Кремневые ружья, а затем и пистоли появились в Европе буквально год назад и еще не получили широкого распространения из-за трудностей изготовления, частых осечек и просто инерции мышления военных, привыкших к старым добрым фитилям на пищалях. Находившиеся в заморщине лешие сразу оценили перспективы нового оружия, фактически всегда готового к бою, что является важнейшим преимуществом при неожиданном столкновении и при ночных действиях. Тлеющий фитиль ночью не позволял скрытно приблизиться к противнику, действовать приходилось только холодным оружием. В Лагерь, за Забор, стали поступать первые кремневые системы. В основном их было две: бойковые и колесцевые. Боек одним ударом высекал искры, воспламенявшие порох на полке. Колесико, работавшее от пружины, как в появившихся ранее часах, высекало искры трением. Оно было капризным и ненадежным, особенно при повторном заряжании.

Михась одним из первых научился стрелять из пистолей, причем одновременно с двух рук и в движении. Вероятно, поэтому он и уцелел в многочисленных абордажах на дальних морях, когда на скользкой, качающейся палубе морская пехота Дрейка схватывалась с пиратами или испанцами. Пистоли сильно выручали в бою с превосходящим по численности противником, служа хорошей страховкой в сабельном или ножевом поединке. Еще Михасю нравились ручные бомбы - чугунные шарики, начиненные порохом, со вставленным в них фитилем. Их было весьма приятно запустить в противника перед началом абордажа. Единственное неудобство - фитиль. Его нужно поджигать, причем заранее, потом тушить, если корабли почему-то еще не сошлись, потом опять срочно зажигать, при этом руки заняты бомбой, фитилем и кресалом, и т. д. Но сама бомба - это, конечно, вещь!

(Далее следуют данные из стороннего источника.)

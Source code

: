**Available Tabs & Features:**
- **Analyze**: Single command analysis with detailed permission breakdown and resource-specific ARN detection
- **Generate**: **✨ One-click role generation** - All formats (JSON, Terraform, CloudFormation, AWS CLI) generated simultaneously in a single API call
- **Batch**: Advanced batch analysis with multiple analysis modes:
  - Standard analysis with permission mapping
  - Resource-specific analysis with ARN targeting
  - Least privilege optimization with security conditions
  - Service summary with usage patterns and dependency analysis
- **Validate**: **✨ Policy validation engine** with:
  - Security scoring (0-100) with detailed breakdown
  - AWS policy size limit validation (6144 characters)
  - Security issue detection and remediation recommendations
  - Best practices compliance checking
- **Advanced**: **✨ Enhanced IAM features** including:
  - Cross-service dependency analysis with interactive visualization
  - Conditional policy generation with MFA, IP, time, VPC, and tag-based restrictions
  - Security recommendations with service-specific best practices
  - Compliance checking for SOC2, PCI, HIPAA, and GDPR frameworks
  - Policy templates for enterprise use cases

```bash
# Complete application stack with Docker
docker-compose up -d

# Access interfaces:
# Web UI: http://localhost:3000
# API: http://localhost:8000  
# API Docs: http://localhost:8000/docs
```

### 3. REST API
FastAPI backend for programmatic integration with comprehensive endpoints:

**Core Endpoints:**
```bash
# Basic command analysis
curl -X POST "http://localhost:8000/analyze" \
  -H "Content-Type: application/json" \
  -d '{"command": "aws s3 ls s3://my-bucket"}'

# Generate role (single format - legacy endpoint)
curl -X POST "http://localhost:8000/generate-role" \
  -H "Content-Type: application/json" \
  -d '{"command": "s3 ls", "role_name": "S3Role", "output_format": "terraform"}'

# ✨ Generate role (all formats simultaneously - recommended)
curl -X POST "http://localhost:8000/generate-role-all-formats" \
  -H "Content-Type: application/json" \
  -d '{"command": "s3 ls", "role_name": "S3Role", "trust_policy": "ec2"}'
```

Когда Михася, как мастера стрельбы из пистолей, пригласили за Забор для встречи с оружейниками, строго-настрого предупредив о неразглашении, он попал к Губану. Губана уважало и высоко ценило все начальство Лесного Стана, прощавшее ему многие чудачества. Михась вспомнил заседание малого Военного Совета, куда его привел Губан, чтобы затем на испытательном поле наглядно показать, как метко можно стрелять из новых пистолей. Решался вопрос о том, заменять или не заменять фитиль кремневыми системами. Губан не умел говорить тихо. Он всегда орал, при этом лицо его краснело, светло-серые глаза округлялись, здоровенный кулак угрожающе покачивался перед носом собеседника.

- Я вам так скажу, - начал Губан почти спокойно свою речь перед Советом. - Ваш фитиль, - он поднял указательный палец, и все члены Совета невольно посмотрели на палец, думая, что это, возможно, изображение фитиля, но Губан рубанул рукой в воздухе и, покраснев от натуги, смачно выкрикнул: - Го-о-вно!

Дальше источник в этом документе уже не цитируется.